_Task prompt_
Give back exactly the stretch of data below from the line holding "3\lambda^2 & \hdots" through the line holding "3(2\lambda) - 2(3\lambda^2)", both ends included, and leave the remaining lines out.

Source texts of formatted documents
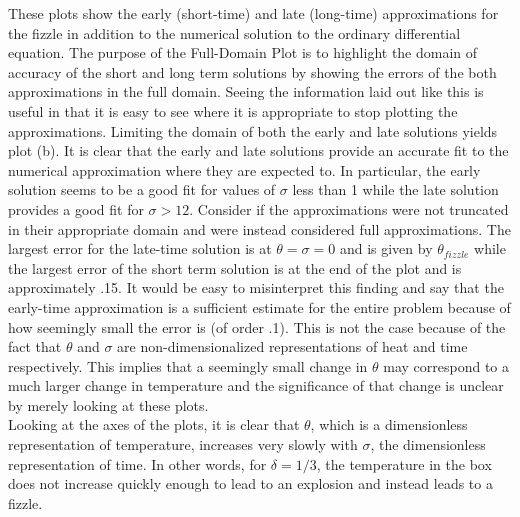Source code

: \documentclass{article}
\begin{document}
\noindent These plots show the early (short-time) and late (long-time) approximations for the fizzle in addition to the numerical solution to the ordinary differential equation. The purpose of the Full-Domain Plot is to highlight the domain of accuracy of the short and long term solutions by showing the errors of the both approximations in the full domain.  Seeing the information laid out like this is useful in that it is easy to see where it is appropriate to stop plotting the approximations.  Limiting the domain of both the early and late solutions yields plot (b).  It is clear that the early and late solutions provide an accurate fit to the numerical approximation where they are expected to.  In particular, the early solution seems to be a good fit for values of $\sigma$ less than 1 while the late solution provides a good fit for $\sigma > 12$.   Consider if the approximations were not truncated in their appropriate domain and were instead considered full approximations.  The largest error for the late-time solution is at $\theta = \sigma = 0$ and is given by $\theta_{fizzle}$ while the largest error of the short term solution is at the end of the plot and is approximately .15.  It would be easy to misinterpret this finding and say that the early-time approximation is a sufficient estimate for the entire problem because of how seemingly small the error is (of order .1).  This is not the case because of the fact that $\theta$ and $\sigma$ are non-dimensionalized representations of heat and time respectively.  This implies that a seemingly small change in $\theta$ may correspond to a much larger change in temperature and the significance of that change is unclear by merely looking at these plots.\\\newline Looking at the axes of the plots, it is clear that $\theta$, which is a dimensionless representation of temperature, increases very slowly with $\sigma$, the dimensionless representation of time.  In other words, for $\delta = 1/3$, the temperature in the box does not increase quickly enough to lead to an explosion and instead leads to a fizzle. 
\end{document}
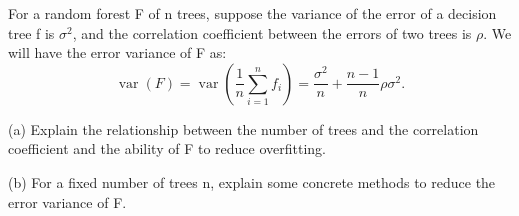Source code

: For a random forest F of n trees, suppose the variance of the error of a decision tree f is \(\sigma^2\), and the correlation coefficient between the errors of two trees is \ensuremath{\rho}. We will have the error variance of F as:
\[
\operatorname{var}(F)=\operatorname{var}\left(\frac1n\sum_{i=1}^nf_i\right)
=\frac{\sigma^2}{n}+\frac{n-1}{n}\rho\sigma^2.
\]


(a) Explain the relationship between the number of trees and the correlation coefficient and the ability of F to reduce overfitting.


(b) For a fixed number of trees n, explain some concrete methods to reduce the error variance of F.
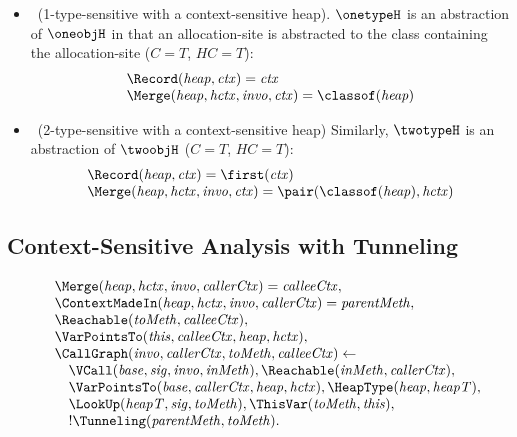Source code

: {\begin{itemize}
\item {\onetypeH~(1-type-sensitive with a context-sensitive heap)}. 
$\onetypeH$ is an abstraction of $\oneobjH$ in that an allocation-site
is abstracted to the class containing the
allocation-site ($C =T$, $HC=T$): 
\[
\begin{array}{l}
\Record ({\it heap}, {\it ctx}) = {\it ctx}\\
\Merge ({\it heap, hctx, invo, ctx}) = \classof({\it heap}) \\
\end{array}
\]


\item {\twotypeH~(2-type-sensitive with a context-sensitive heap)}
Similarly, $\twotypeH$ is an abstraction of $\twoobjH$ ($C = T$, $HC=T$): 
\[
\begin{array}{l}
\Record ({\it heap}, {\it ctx}) = \first({\it ctx})\\
\Merge ({\it heap, hctx, invo, ctx}) = \pair(\classof({\it heap}), {\it hctx}) \\
\end{array}
\]
\end{itemize}




\subsection{Context-Sensitive Analysis with Tunneling}
\begin{figure}[t]
\[
\begin{array}{l}

  \Merge ({\it heap}, {\it hctx}, {\it invo}, {\it callerCtx}) = {\it calleeCtx}, \\
  \ContextMadeIn ({\it heap}, {\it hctx}, {\it invo}, {\it callerCtx}) = {\it parentMeth}, \\
  \Reachable ({\it toMeth}, {\it calleeCtx}), \\
  \VarPointsTo ({\it this}, {\it calleeCtx}, {\it heap}, {\it hctx}), \\
  \CallGraph ({\it invo}, {\it callerCtx}, {\it toMeth}, {\it calleeCtx})
  \leftarrow \\
    \quad \VCall ({\it base}, {\it sig}, {\it invo}, {\it inMeth}), 
     \Reachable ({\it inMeth}, {\it callerCtx}), \\
   \quad \VarPointsTo ({\it base}, {\it callerCtx}, {\it heap}, {\it hctx}), 
  \HeapType({\it heap}, {\it heapT}), \\
  \quad \LookUp ({\it heapT}, {\it sig}, {\it toMeth}),
  \ThisVar ({\it toMeth}, {\it this}),  \\
\quad  !\Tunneling({\it parentMeth}, {\it toMeth}).\\[1em]



\end{array}\]
\end{figure}}

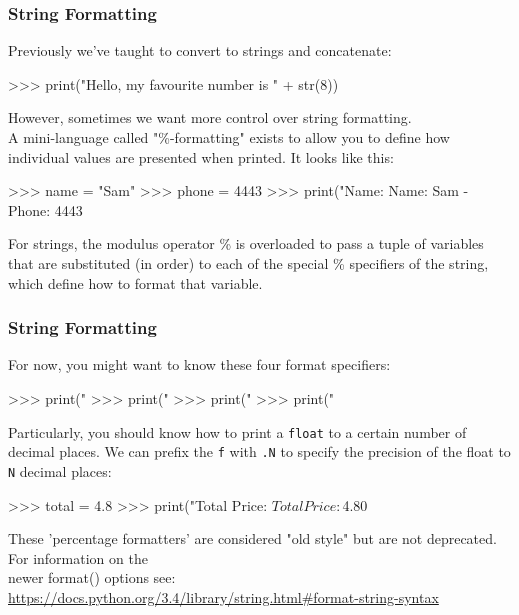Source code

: \documentclass{beamer}
\begin{document}
\begin{frame}[fragile]
\frametitle{String Formatting}
Previously we've taught to convert to strings and concatenate:
\begin{code}
>>> print("Hello, my favourite number is " + str(8))
\end{code}

\vskip 0.3cm
However, sometimes we want more control over string formatting.\\
A mini-language called "\%-formatting" exists to allow you to define how individual
values are presented when printed.
It looks like this:

\begin{code}
>>> name = "Sam"
>>> phone = 4443
>>> print("Name: %
Name: Sam - Phone: 4443
\end{code}

For strings, the modulus operator \%
is overloaded to pass a tuple of variables that are substituted (in order)
to each of the
special \% specifiers of the string, which define how to format that variable.
\end{frame}


\begin{frame}[fragile]
\frametitle{String Formatting}
For now, you might want to know these four format specifiers:
\begin{code}
>>> print("%
>>> print("%
>>> print("%
>>> print("%
\end{code}

\vskip 0.3cm
Particularly, you should know how to print a \texttt{float} to a certain
    number of decimal places. We can prefix the \texttt{f} with \texttt{.N}
    to specify the precision of the float to \texttt{N} decimal places:
\begin{code}
>>> total = 4.8
>>> print("Total Price: $%
Total Price: $4.80
\end{code}

{\tiny{These 'percentage formatters' are considered "old style" but are not deprecated. For information on the\\\vskip -0.15cm newer format() options see: \url{https://docs.python.org/3.4/library/string.html#format-string-syntax}}}
\end{frame}
\end{document}
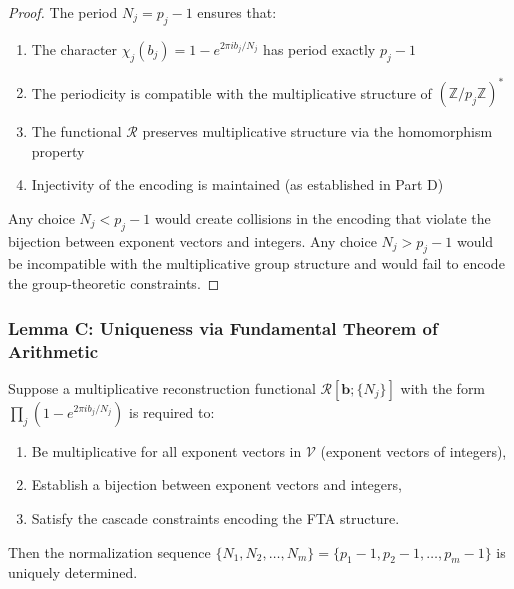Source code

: \begin{proof}
The period $N_j = p_j - 1$ ensures that:
\begin{enumerate}
\item The character $\chi_j(b_j) = 1 - e^{2\pi i b_j / N_j}$ has period exactly $p_j - 1$
\item The periodicity is compatible with the multiplicative structure of $(\mathbb{Z}/p_j\mathbb{Z})^*$
\item The functional $\mathcal{R}$ preserves multiplicative structure via the homomorphism property
\item Injectivity of the encoding is maintained (as established in Part D)
\end{enumerate}

Any choice $N_j < p_j - 1$ would create collisions in the encoding that violate the bijection between exponent vectors and integers. Any choice $N_j > p_j - 1$ would be incompatible with the multiplicative group structure and would fail to encode the group-theoretic constraints.

\end{proof}


\subsubsection{Lemma C: Uniqueness via Fundamental Theorem of Arithmetic}
\label{subsubsec:lemma-c-uniqueness}

\begin{lemma}
\label{lem:uniqueness-primes}
Suppose a multiplicative reconstruction functional $\mathcal{R}[\mathbf{b}; \{N_j\}]$ with the form $\prod_j (1 - e^{2\pi i b_j / N_j})$ is required to:
\begin{enumerate}
\item Be multiplicative for all exponent vectors in $\mathcal{V}$ (exponent vectors of integers),
\item Establish a bijection between exponent vectors and integers,
\item Satisfy the cascade constraints encoding the FTA structure.
\end{enumerate}
Then the normalization sequence $\{N_1, N_2, \ldots, N_m\} = \{p_1 - 1, p_2 - 1, \ldots, p_m - 1\}$ is uniquely determined.
\end{lemma}

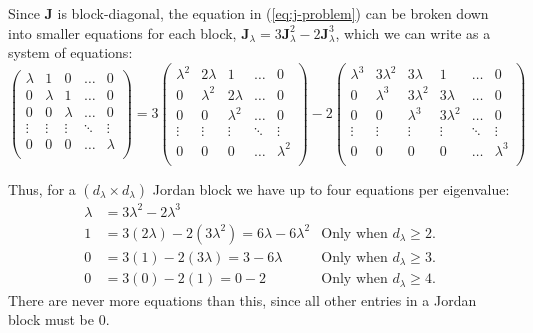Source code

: \documentclass{article}
\theoremstyle{plain}
\theoremstyle{definition}
\theoremstyle{remark}
\newcommand{\vJ}{\mathbf{J}}
\begin{document}
Since $\vJ$ is block-diagonal, the equation in (\ref{eq:j-problem}) can be broken down into smaller equations for each block, ${\vJ_{\lambda} = 3\vJ_{\lambda}^2 - 2\vJ_{\lambda}^3}$, which we can write as a system of equations:
\begin{equation}
    \begin{pmatrix}
        \lambda & 1       & 0       & \hdots & 0       \\
        0       & \lambda & 1       & \hdots & 0       \\
        0       & 0       & \lambda & \hdots & 0       \\
        \vdots  & \vdots  & \vdots  & \ddots & \vdots  \\
        0       & 0       & 0       & \hdots & \lambda \\
    \end{pmatrix} = 3\begin{pmatrix}
        \lambda^2 & 2\lambda  & 1         & \hdots & 0         \\
        0         & \lambda^2 & 2\lambda  & \hdots & 0         \\
        0         & 0         & \lambda^2 & \hdots & 0         \\
        \vdots    & \vdots    & \vdots    & \ddots & \vdots    \\
        0         & 0         & 0         & \hdots & \lambda^2 \\
    \end{pmatrix} - 2\begin{pmatrix}
        \lambda^3 & 3\lambda^2 & 3\lambda   & 1          & \hdots & 0         \\
        0         & \lambda^3  & 3\lambda^2 & 3\lambda   & \hdots & 0         \\
        0         & 0          & \lambda^3  & 3\lambda^2 & \hdots & 0         \\
        \vdots    & \vdots     & \vdots     & \vdots     & \ddots & \vdots    \\
        0         & 0          & 0          & 0          & \hdots & \lambda^3 \\
    \end{pmatrix}
\end{equation}

Thus, for a ${(d_\lambda \times d_\lambda)}$ Jordan block we have up to four equations per eigenvalue:
\begin{align}
    \lambda & = 3\lambda^2 - 2\lambda^3                             & \label{eq:app-cond1}                                    \\
    1       & = 3(2\lambda) - 2(3\lambda^2) = 6\lambda - 6\lambda^2 & \text{Only when $d_\lambda \geq2$.}\label{eq:app-cond2} \\
    0       & = 3(1) - 2(3\lambda) = 3 - 6\lambda                   & \text{Only when $d_\lambda \geq3$.}\label{eq:app-cond3} \\
    0       & = 3(0) - 2(1) = 0 - 2                                 & \text{Only when $d_\lambda \geq4$.}\label{eq:app-cond4}
\end{align}
There are never more equations than this, since all other entries in a Jordan block must be 0.
\end{document}
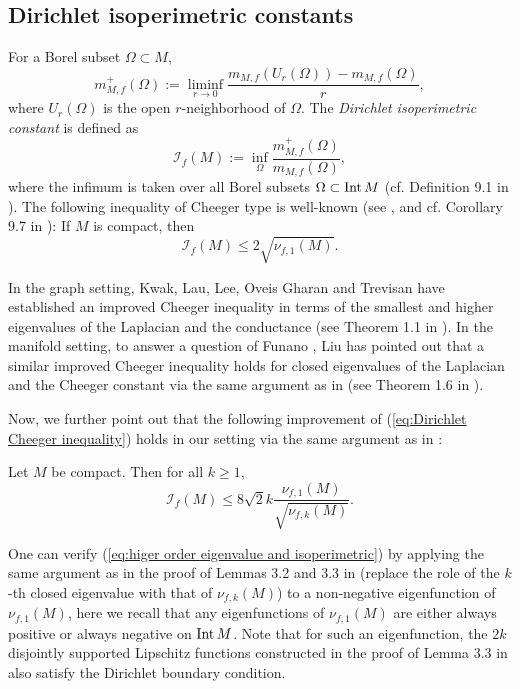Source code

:\subsection{Dirichlet isoperimetric constants}\label{sec:Dirichlet isoperimetric constants}
For a Borel subset $\Omega \subset M$,
\begin{equation*}
m^{+}_{M,f}(\Omega):=\liminf_{r\to 0}\frac{m_{M,f}(U_{r}(\Omega))-m_{M,f}(\Omega)}{r},
\end{equation*}
where $U_{r}(\Omega)$ is the open $r$-neighborhood of $\Omega$.
The \textit{Dirichlet isoperimetric constant} is defined as
\begin{equation*}
\mathcal{I}_{f}(M):=\inf_{\Omega} \frac{m^{+}_{M,f}(\Omega)}{m_{M,f}(\Omega)},
\end{equation*}
where the infimum is taken over all Borel subsets $\Omega \subset \mathrm{Int}\, M$ (cf. Definition 9.1 in \cite{L}).
The following inequality of Cheeger type is well-known (see \cite{C}, and cf. Corollary 9.7 in \cite{L}):
If $M$ is compact,
then
\begin{equation}\label{eq:Dirichlet Cheeger inequality}
\mathcal{I}_{f}(M) \leq 2 \sqrt{\nu_{f,1}(M)}.
\end{equation}

In the graph setting,
Kwak, Lau, Lee, Oveis Gharan and Trevisan \cite{KLLOT} have established an improved Cheeger inequality in terms of the smallest and higher eigenvalues of the Laplacian and the conductance (see Theorem 1.1 in \cite{KLLOT}).
In the manifold setting,
to answer a question of Funano \cite{F},
Liu \cite{Liu} has pointed out that
a similar improved Cheeger inequality holds for closed eigenvalues of the Laplacian and the Cheeger constant via the same argument as in \cite{KLLOT} (see Theorem 1.6 in \cite{Liu}).

Now,
we further point out that
the following improvement of (\ref{eq:Dirichlet Cheeger inequality}) holds in our setting via the same argument as in \cite{KLLOT}:
\begin{thm}\label{thm:higer order eigenvalue and isoperimetric}
Let $M$ be compact.
Then for all $k\geq 1$,
\begin{equation}\label{eq:higer order eigenvalue and isoperimetric}
\mathcal{I}_{f}(M) \leq 8\sqrt{2}k\frac{\nu_{f,1}(M)}{\sqrt{\nu_{f,k}(M)}}.
\end{equation}
\end{thm}
One can verify (\ref{eq:higer order eigenvalue and isoperimetric}) by applying the same argument as in the proof of Lemmas 3.2 and 3.3 in \cite{Liu} (replace the role of the $k$-th closed eigenvalue with that of $\nu_{f,k}(M)$) to a non-negative eigenfunction of $\nu_{f,1}(M)$,
here we recall that any eigenfunctions of $\nu_{f,1}(M)$ are either always positive or always negative on $\mathrm{Int}\, M$.
Note that
for such an eigenfunction,
the $2k$ disjointly supported Lipschitz functions constructed in the proof of Lemma 3.3 in \cite{Liu} also satisfy the Dirichlet boundary condition.

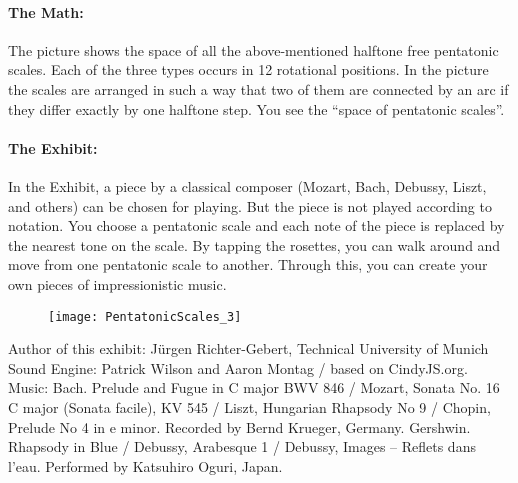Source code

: \paragraph{The Math:} The picture shows the space of all the above-mentioned halftone free pentatonic scales. Each of the three types occurs in 12 rotational positions. In the picture the scales are arranged in such a way that two of them are connected by an arc if they differ exactly by one halftone step. You see the ``space of pentatonic scales''.

\paragraph{The Exhibit:} In the Exhibit, a piece by a classical composer (Mozart, Bach, Debussy, Liszt, and others) can be chosen for playing. But the piece is not played according to notation. You choose a pentatonic scale and each note of the piece is replaced by the nearest tone on the scale. By tapping the rosettes, you can walk around and move from one pentatonic scale to another. Through this, you can create your own pieces of impressionistic music.

\begin{figure}
\centering
\texttt{[image: PentatonicScales\_3]}
\end{figure}

\vfill

Author of this exhibit: Jürgen Richter-Gebert, Technical University of Munich 
Sound Engine: Patrick Wilson and Aaron Montag / based on CindyJS.org.
Music: Bach. Prelude and Fugue in C major BWV 846 / Mozart, Sonata No. 16 C major (Sonata facile), KV 545 / Liszt, Hungarian Rhapsody No 9 / Chopin, Prelude No 4  in e minor. Recorded by Bernd Krueger, Germany.
Gershwin. Rhapsody in Blue / Debussy, Arabesque 1 / Debussy, Images -- Reflets dans l'eau. Performed by Katsuhiro Oguri, Japan.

_Exercise result_
        0         & 0          & \lambda^3  & 3\lambda^2 & \hdots & 0         \\
        \vdots    & \vdots     & \vdots     & \vdots     & \ddots & \vdots    \\
        0         & 0          & 0          & 0          & \hdots & \lambda^3 \\
    \end{pmatrix}
\end{equation}

Thus, for a ${(d_\lambda \times d_\lambda)}$ Jordan block we have up to four equations per eigenvalue:
\begin{align}
    \lambda & = 3\lambda^2 - 2\lambda^3                             & \label{eq:app-cond1}                                    \\
    1       & = 3(2\lambda) - 2(3\lambda^2) = 6\lambda - 6\lambda^2 & \text{Only when $d_\lambda \geq2$.}\label{eq:app-cond2} \\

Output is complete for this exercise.